* **YOUR INSTRUCTIONS**
Start at the first line of the material. Repeat each line exactly through the one containing "of Ui Component](images/uidiagram/Ui-Component-Breakdown.png)", then stop.

[[ SOURCE MATERIAL, beginning ]]

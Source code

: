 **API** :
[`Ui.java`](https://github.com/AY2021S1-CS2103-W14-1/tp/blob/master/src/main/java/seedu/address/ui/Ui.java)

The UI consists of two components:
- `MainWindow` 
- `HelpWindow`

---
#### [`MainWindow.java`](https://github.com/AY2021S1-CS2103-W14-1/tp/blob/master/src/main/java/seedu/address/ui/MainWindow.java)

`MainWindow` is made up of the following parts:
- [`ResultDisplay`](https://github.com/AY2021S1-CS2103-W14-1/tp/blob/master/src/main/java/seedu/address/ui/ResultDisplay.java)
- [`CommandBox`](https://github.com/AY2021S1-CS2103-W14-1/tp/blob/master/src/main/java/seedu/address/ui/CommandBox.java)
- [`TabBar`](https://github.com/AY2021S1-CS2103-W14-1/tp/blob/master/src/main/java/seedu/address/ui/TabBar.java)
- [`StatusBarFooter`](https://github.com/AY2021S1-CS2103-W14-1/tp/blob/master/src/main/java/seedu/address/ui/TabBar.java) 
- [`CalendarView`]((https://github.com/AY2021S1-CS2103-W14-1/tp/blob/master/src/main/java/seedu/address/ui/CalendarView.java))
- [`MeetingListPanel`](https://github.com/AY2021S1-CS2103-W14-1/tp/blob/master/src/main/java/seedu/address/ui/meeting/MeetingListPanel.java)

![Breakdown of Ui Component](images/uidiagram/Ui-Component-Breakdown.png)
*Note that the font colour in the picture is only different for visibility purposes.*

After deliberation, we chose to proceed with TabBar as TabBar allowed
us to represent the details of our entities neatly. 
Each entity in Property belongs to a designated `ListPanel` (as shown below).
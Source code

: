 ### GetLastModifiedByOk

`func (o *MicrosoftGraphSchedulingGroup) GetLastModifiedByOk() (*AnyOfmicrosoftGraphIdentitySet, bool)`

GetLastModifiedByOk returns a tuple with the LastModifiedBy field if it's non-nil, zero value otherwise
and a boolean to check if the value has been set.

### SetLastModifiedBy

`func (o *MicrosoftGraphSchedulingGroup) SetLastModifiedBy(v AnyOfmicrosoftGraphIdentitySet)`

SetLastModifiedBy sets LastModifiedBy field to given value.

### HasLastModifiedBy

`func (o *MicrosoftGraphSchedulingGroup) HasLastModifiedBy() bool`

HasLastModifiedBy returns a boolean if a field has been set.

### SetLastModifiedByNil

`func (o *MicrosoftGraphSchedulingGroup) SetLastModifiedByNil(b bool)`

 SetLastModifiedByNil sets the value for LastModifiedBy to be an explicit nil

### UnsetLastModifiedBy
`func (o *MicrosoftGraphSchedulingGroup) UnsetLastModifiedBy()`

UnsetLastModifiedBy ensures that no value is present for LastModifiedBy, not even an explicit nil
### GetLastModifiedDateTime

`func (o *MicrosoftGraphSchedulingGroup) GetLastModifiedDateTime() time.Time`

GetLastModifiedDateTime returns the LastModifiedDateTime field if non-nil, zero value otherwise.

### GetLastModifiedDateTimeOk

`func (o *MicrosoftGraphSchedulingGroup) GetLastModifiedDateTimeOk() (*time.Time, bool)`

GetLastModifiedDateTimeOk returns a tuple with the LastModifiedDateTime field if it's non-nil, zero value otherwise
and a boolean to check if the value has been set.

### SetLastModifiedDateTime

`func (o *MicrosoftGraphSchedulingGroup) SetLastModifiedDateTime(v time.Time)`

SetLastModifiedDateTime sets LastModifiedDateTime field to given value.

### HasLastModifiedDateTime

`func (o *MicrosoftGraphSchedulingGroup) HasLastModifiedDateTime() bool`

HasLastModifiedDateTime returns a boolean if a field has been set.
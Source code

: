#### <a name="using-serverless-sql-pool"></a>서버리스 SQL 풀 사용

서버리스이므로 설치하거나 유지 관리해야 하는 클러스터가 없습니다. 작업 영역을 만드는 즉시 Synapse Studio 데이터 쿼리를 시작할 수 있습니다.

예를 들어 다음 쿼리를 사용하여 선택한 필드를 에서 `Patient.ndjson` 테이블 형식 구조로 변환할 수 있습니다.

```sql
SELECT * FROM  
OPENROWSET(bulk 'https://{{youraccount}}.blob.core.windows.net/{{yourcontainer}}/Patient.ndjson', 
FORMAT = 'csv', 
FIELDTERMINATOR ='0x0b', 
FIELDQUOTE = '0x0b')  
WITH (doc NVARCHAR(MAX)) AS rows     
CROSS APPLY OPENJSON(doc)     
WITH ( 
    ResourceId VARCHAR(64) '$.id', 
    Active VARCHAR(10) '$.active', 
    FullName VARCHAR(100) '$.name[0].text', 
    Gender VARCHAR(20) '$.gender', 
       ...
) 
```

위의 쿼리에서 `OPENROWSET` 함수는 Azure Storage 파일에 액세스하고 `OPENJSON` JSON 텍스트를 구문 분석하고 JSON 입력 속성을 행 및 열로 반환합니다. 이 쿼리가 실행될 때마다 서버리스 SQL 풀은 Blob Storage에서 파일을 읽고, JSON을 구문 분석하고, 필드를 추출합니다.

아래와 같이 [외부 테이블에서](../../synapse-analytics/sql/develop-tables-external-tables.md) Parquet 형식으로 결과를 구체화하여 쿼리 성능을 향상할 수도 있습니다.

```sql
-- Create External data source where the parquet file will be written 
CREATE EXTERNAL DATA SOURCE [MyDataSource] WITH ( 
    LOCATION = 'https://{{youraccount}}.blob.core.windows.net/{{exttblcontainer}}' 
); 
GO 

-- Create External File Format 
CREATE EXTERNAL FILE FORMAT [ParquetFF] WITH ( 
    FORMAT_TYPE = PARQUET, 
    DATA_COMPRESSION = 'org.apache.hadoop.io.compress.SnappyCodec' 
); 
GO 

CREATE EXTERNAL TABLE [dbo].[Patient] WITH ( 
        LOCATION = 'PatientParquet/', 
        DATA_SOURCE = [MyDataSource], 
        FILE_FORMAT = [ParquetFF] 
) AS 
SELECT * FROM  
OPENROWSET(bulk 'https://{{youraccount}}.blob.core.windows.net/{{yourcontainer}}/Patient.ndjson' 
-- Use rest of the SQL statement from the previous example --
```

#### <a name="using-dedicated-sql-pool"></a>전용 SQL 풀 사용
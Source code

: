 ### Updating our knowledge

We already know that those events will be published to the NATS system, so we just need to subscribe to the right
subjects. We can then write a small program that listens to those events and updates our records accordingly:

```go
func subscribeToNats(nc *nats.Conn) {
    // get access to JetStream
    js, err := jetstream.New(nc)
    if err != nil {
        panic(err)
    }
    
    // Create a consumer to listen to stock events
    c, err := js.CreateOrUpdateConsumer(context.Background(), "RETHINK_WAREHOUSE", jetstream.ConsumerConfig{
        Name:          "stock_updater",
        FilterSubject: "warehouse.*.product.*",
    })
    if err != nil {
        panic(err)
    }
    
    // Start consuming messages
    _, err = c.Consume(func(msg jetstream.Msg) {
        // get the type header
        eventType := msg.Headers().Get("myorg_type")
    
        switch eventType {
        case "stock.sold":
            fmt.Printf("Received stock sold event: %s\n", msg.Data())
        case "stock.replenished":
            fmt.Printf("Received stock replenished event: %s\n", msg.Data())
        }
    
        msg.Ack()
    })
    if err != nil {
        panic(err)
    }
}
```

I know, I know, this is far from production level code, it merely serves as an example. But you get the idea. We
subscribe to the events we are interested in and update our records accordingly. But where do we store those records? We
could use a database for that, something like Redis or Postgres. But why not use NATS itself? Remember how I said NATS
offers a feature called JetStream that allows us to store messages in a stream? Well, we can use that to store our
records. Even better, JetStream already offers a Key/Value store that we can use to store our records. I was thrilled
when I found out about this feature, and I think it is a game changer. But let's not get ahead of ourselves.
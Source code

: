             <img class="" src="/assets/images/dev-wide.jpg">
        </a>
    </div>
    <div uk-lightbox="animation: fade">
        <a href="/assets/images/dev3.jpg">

[[ SOURCE MATERIAL, end ]]

* **SOLVED EXERCISE**
Source code

: **API** :
[`Ui.java`](https://github.com/AY2021S1-CS2103-W14-1/tp/blob/master/src/main/java/seedu/address/ui/Ui.java)

The UI consists of two components:
- `MainWindow` 
- `HelpWindow`

---
#### [`MainWindow.java`](https://github.com/AY2021S1-CS2103-W14-1/tp/blob/master/src/main/java/seedu/address/ui/MainWindow.java)

`MainWindow` is made up of the following parts:
- [`ResultDisplay`](https://github.com/AY2021S1-CS2103-W14-1/tp/blob/master/src/main/java/seedu/address/ui/ResultDisplay.java)
- [`CommandBox`](https://github.com/AY2021S1-CS2103-W14-1/tp/blob/master/src/main/java/seedu/address/ui/CommandBox.java)
- [`TabBar`](https://github.com/AY2021S1-CS2103-W14-1/tp/blob/master/src/main/java/seedu/address/ui/TabBar.java)
- [`StatusBarFooter`](https://github.com/AY2021S1-CS2103-W14-1/tp/blob/master/src/main/java/seedu/address/ui/TabBar.java) 
- [`CalendarView`]((https://github.com/AY2021S1-CS2103-W14-1/tp/blob/master/src/main/java/seedu/address/ui/CalendarView.java))
- [`MeetingListPanel`](https://github.com/AY2021S1-CS2103-W14-1/tp/blob/master/src/main/java/seedu/address/ui/meeting/MeetingListPanel.java)

![Breakdown of Ui Component](images/uidiagram/Ui-Component-Breakdown.png)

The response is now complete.